(Collected data entries)

((

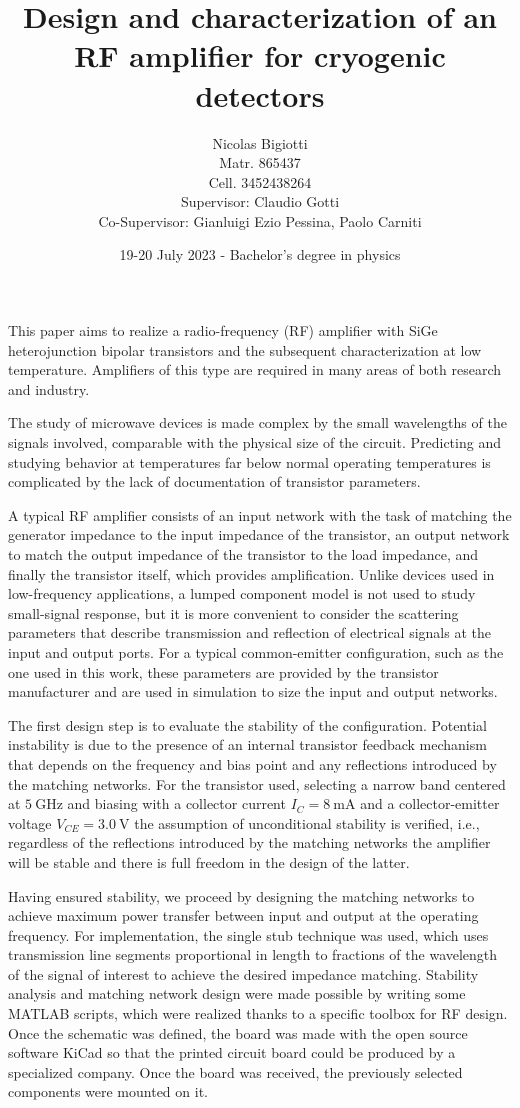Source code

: \documentclass[12pt]{article}
\title{Design and characterization of an RF amplifier for
cryogenic detectors}
\author{Nicolas Bigiotti\\{\small Matr. 865437}\\{\small Cell. 3452438264 }\\[0.4cm]{\small Supervisor: Claudio Gotti}\\{\small Co-Supervisor: Gianluigi Ezio Pessina, Paolo Carniti}}
\date{19-20 July 2023 - Bachelor's degree in physics}
\begin{document}
\maketitle


This paper aims to realize a radio-frequency (RF) amplifier with SiGe heterojunction bipolar transistors and the subsequent characterization at low temperature. Amplifiers of this type are required in many areas of both research and industry.

The study of microwave devices is made complex by the small wavelengths of the signals involved, comparable with the physical size of the circuit. Predicting and studying behavior at temperatures far below normal operating temperatures is complicated by the lack of documentation of transistor parameters.

A typical RF amplifier consists of an input network with the task of matching the generator impedance to the input impedance of the transistor, an output network to match the output impedance of the transistor to the load impedance, and finally the transistor itself, which provides amplification. Unlike devices used in low-frequency applications, a lumped component model is not used to study small-signal response, but it is more convenient to consider the scattering parameters that describe transmission and reflection of electrical signals at the input and output ports. For a typical common-emitter configuration, such as the one used in this work, these parameters are provided by the transistor manufacturer and are used in simulation to size the input and output networks.


The first design step is to evaluate the stability of the configuration. Potential instability is due to the presence of an internal transistor feedback mechanism that depends on the frequency and bias point and any reflections introduced by the matching networks. For the transistor used, selecting a narrow band centered at $\SI{5}{\giga\hertz}$ and biasing with a collector current $I_{C}=\SI{8}{\milli\ampere}$ and a collector-emitter voltage $V_{CE}=\SI{3. 0}{\volt}$ the assumption of unconditional stability is verified, i.e., regardless of the reflections introduced by the matching networks the amplifier will be stable and there is full freedom in the design of the latter.

Having ensured stability, we proceed by designing the matching networks to achieve maximum power transfer between input and output at the operating frequency. For implementation, the single stub technique was used, which uses transmission line segments proportional in length to fractions of the wavelength of the signal of interest to achieve the desired impedance matching. Stability analysis and matching network design were made possible by writing some MATLAB scripts, which were realized thanks to a specific toolbox for RF design.
Once the schematic was defined, the board was made with the open source software KiCad so that the printed circuit board could be produced by a specialized company. Once the board was received, the previously selected components were mounted on it.
\end{document}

))

What to do → Copy out all the records exactly, excluding pictures.

Expected answer →
Source code

: \documentclass[12pt]{article}
\title{Design and characterization of an RF amplifier for
cryogenic detectors}
\author{Nicolas Bigiotti\\{\small Matr. 865437}\\{\small Cell. 3452438264 }\\[0.4cm]{\small Supervisor: Claudio Gotti}\\{\small Co-Supervisor: Gianluigi Ezio Pessina, Paolo Carniti}}
\date{19-20 July 2023 - Bachelor's degree in physics}
\begin{document}
\maketitle


This paper aims to realize a radio-frequency (RF) amplifier with SiGe heterojunction bipolar transistors and the subsequent characterization at low temperature. Amplifiers of this type are required in many areas of both research and industry.

The study of microwave devices is made complex by the small wavelengths of the signals involved, comparable with the physical size of the circuit. Predicting and studying behavior at temperatures far below normal operating temperatures is complicated by the lack of documentation of transistor parameters.

A typical RF amplifier consists of an input network with the task of matching the generator impedance to the input impedance of the transistor, an output network to match the output impedance of the transistor to the load impedance, and finally the transistor itself, which provides amplification. Unlike devices used in low-frequency applications, a lumped component model is not used to study small-signal response, but it is more convenient to consider the scattering parameters that describe transmission and reflection of electrical signals at the input and output ports. For a typical common-emitter configuration, such as the one used in this work, these parameters are provided by the transistor manufacturer and are used in simulation to size the input and output networks.


The first design step is to evaluate the stability of the configuration. Potential instability is due to the presence of an internal transistor feedback mechanism that depends on the frequency and bias point and any reflections introduced by the matching networks. For the transistor used, selecting a narrow band centered at $\SI{5}{\giga\hertz}$ and biasing with a collector current $I_{C}=\SI{8}{\milli\ampere}$ and a collector-emitter voltage $V_{CE}=\SI{3. 0}{\volt}$ the assumption of unconditional stability is verified, i.e., regardless of the reflections introduced by the matching networks the amplifier will be stable and there is full freedom in the design of the latter.

Having ensured stability, we proceed by designing the matching networks to achieve maximum power transfer between input and output at the operating frequency. For implementation, the single stub technique was used, which uses transmission line segments proportional in length to fractions of the wavelength of the signal of interest to achieve the desired impedance matching. Stability analysis and matching network design were made possible by writing some MATLAB scripts, which were realized thanks to a specific toolbox for RF design.
Once the schematic was defined, the board was made with the open source software KiCad so that the printed circuit board could be produced by a specialized company. Once the board was received, the previously selected components were mounted on it.
\end{document}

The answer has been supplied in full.